Diyarbakır’dan…
12 Eylül bugünden o
günlere bakarken bir yenilgi tarihi olarak okuyoruz, yenilginin nedenleri ve
sonuçlarını her birey kendisine göre tanımlamaktadır, fakat tarih yazıcıları o
günleri anlatırken daha genel, bugünkü bakışa göre yeniden yaratmaktadır.
Yeniden yaratılır tarih anlatımları ve sonuçları, fakat önemli olan o günlere
dair o günleri yaşayanların anlatımlarıdır, tarihe bıraktıkları notlar ileride
o dönemi anlatmaya çalışanlar için elde bir veri sunacaktır… Her ne kadar her
anlatım subjektif olsa da tarihi algılayışın da subjektif olduğunu
vurgulayalım. İçinde bulunduğumuz kültürel ve ideolojik birikimlerimiz
algılarımızı belirler…
12 Eylül yakın bir
tarihtir ve henüz bitmiş değildir, devam eden sürecin genel bir tarihi
yazılamaz ama o sürecin anları ile ilgili düşünceler ve bakış açıları ortaya
konur.
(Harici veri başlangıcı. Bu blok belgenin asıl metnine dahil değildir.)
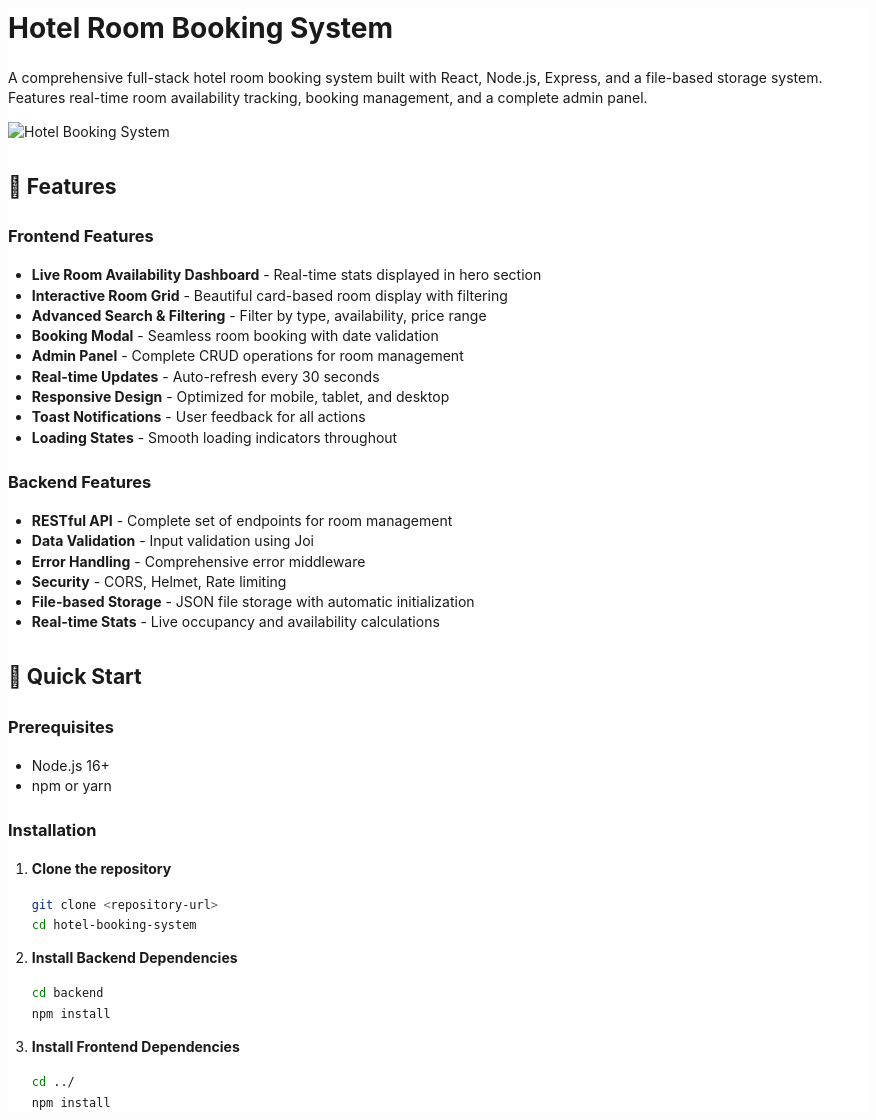 # Hotel Room Booking System

A comprehensive full-stack hotel room booking system built with React, Node.js, Express, and a file-based storage system. Features real-time room availability tracking, booking management, and a complete admin panel.

![Hotel Booking System](https://images.pexels.com/photos/271624/pexels-photo-271624.jpeg?auto=compress&cs=tinysrgb&w=1200)

## 🌟 Features

### Frontend Features
- **Live Room Availability Dashboard** - Real-time stats displayed in hero section
- **Interactive Room Grid** - Beautiful card-based room display with filtering
- **Advanced Search & Filtering** - Filter by type, availability, price range
- **Booking Modal** - Seamless room booking with date validation
- **Admin Panel** - Complete CRUD operations for room management
- **Real-time Updates** - Auto-refresh every 30 seconds
- **Responsive Design** - Optimized for mobile, tablet, and desktop
- **Toast Notifications** - User feedback for all actions
- **Loading States** - Smooth loading indicators throughout

### Backend Features
- **RESTful API** - Complete set of endpoints for room management
- **Data Validation** - Input validation using Joi
- **Error Handling** - Comprehensive error middleware
- **Security** - CORS, Helmet, Rate limiting
- **File-based Storage** - JSON file storage with automatic initialization
- **Real-time Stats** - Live occupancy and availability calculations

## 🚀 Quick Start

### Prerequisites
- Node.js 16+ 
- npm or yarn

### Installation

1. **Clone the repository**
   ```bash
   git clone <repository-url>
   cd hotel-booking-system
   ```

2. **Install Backend Dependencies**
   ```bash
   cd backend
   npm install
   ```

3. **Install Frontend Dependencies**
   ```bash
   cd ../
   npm install
   ```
Bugünden o günlere bakışımızı belirleyenler elbette bizim içinde
bulunduğumuz siyasi atmosferdir. O döneme benzeyen bir hareket yoktur, çünkü
antifaşist mücadeleyi ortaya çıkaran sivil faşist bir saldırı fiili olarak söz
konusu değildir. Elbette baskı, saldırı vardır ama o da biçim değiştirmiş ve
daha sinsi, daha incelikli, daha yasalar ile üstü kapatılmış bir saldırının
altında olduğumuz gerçeğini de ortadan kaldırmaz.
12 Eylül öncesi ve
sonrası yayınlanan bir iki sayıda Devrimci Yol dergisi yazısız yazılar çıkar,
orta sayfada yazılar ise hareketin duruşunu, ideolojisi, ne yapmak istediğini
anlatan ve okuyucusuna mesaj verdiği yerdir. İmzasız yazı yazmanın nedeni
illegal olması anlamında değildir, çünkü yazıyı kimin yazdığı, kimlerin
redaksiyonundan geçtiği sanıldığı gibi gizli değildir. Gizli olmadığını 12
Eylül sonrası gelişen operasyonlar ve yakalamalar ile ortaya çıkmıştır. Dergide
yazıların imzasız olmasının kendi okuyucusuna bir illüzyon yaratması, o
belirsizliğin ortaya çıkardığı bir güç vardır, çünkü daha fazla ilgi
çekecektir. Kişilerin ismi üzerinden değil, hareket üzerinden tartışma
yapılmasını sağlamak ve hareketin görüşü olduğu için tartışılan şey hareketin
kendisi olması gerçeğidir… Bülent Forta işkence altına olduğu sırada merkez
komite ya da yazı kurulunun yakalanması ile “illüzyon bitmiştir, bu iş buraya
kadarmış” diye ilk tepkisini koymuştur. Diğer taraftan da imzasız yazılar ile
Devrimci Yol okurunu bir anlamda homojen düşünme, gelişen olayla benzer
tepkilerin oluşmasını amaçlamaktadır… Elbette istem ile yaşananların arasında
bir uçurum vardır, ülke sathında açılan her Devrimci Yol davası kendi içinde
özgündür ve farklı mesajlar vermektedir… Merkezi bir yapısı ve merkezi olarak
müdahale edilmesine rağmen, örgütsel şema yataydır…
"Diyarbakır’da
Devrimci Mücadele (1976-86)" Hayati Yıldız'ın kitabını okudum. Kitabın en
önemli özelliği devrimci hareket olan Devrimci Yol'un en zayıf karnını tarihi
olayları anlatırken yorumladığına şahitlik ediyoruz. Kürt sorununa bakış açımız
her ne kadar nettir denilmiş olsa da net olmadığı yaşanmış tarihi deneylerden
öğreniyoruz.
Kitap, Diyarbakır
merkezli bir çerçeve içinde olaylara bakmaktadır. Dersim, Elazığ, Van, Tatvan,
Malatya... Devrimci Yol içinde Kürt sorunu ve o sorun çerçevesinde merkez ile
yerelin çatışmasını kitabın içindeki anılardan öğrenmekteyiz...
Kitap iki bölümden
oluşmaktadır, ilk bölümde Gerçek Bir "Bölge Örgütü"ne Dönüşme Çabası,
Ferda Koç’un değerlendirmesi bulunmaktadır. Sıkıyönetim Altında Sol İçi
Çatışma, Reşat Keskin burada Kürt örgütleri ile henüz örgütlenme başında olan
devrimcilerin çatışmasından ve bakış açısından bahsetmektedir. Süleyman
Doğan’ın Diyarbakır’da örgütsel çalışmalar, örgüt evlerinin ayarlanması...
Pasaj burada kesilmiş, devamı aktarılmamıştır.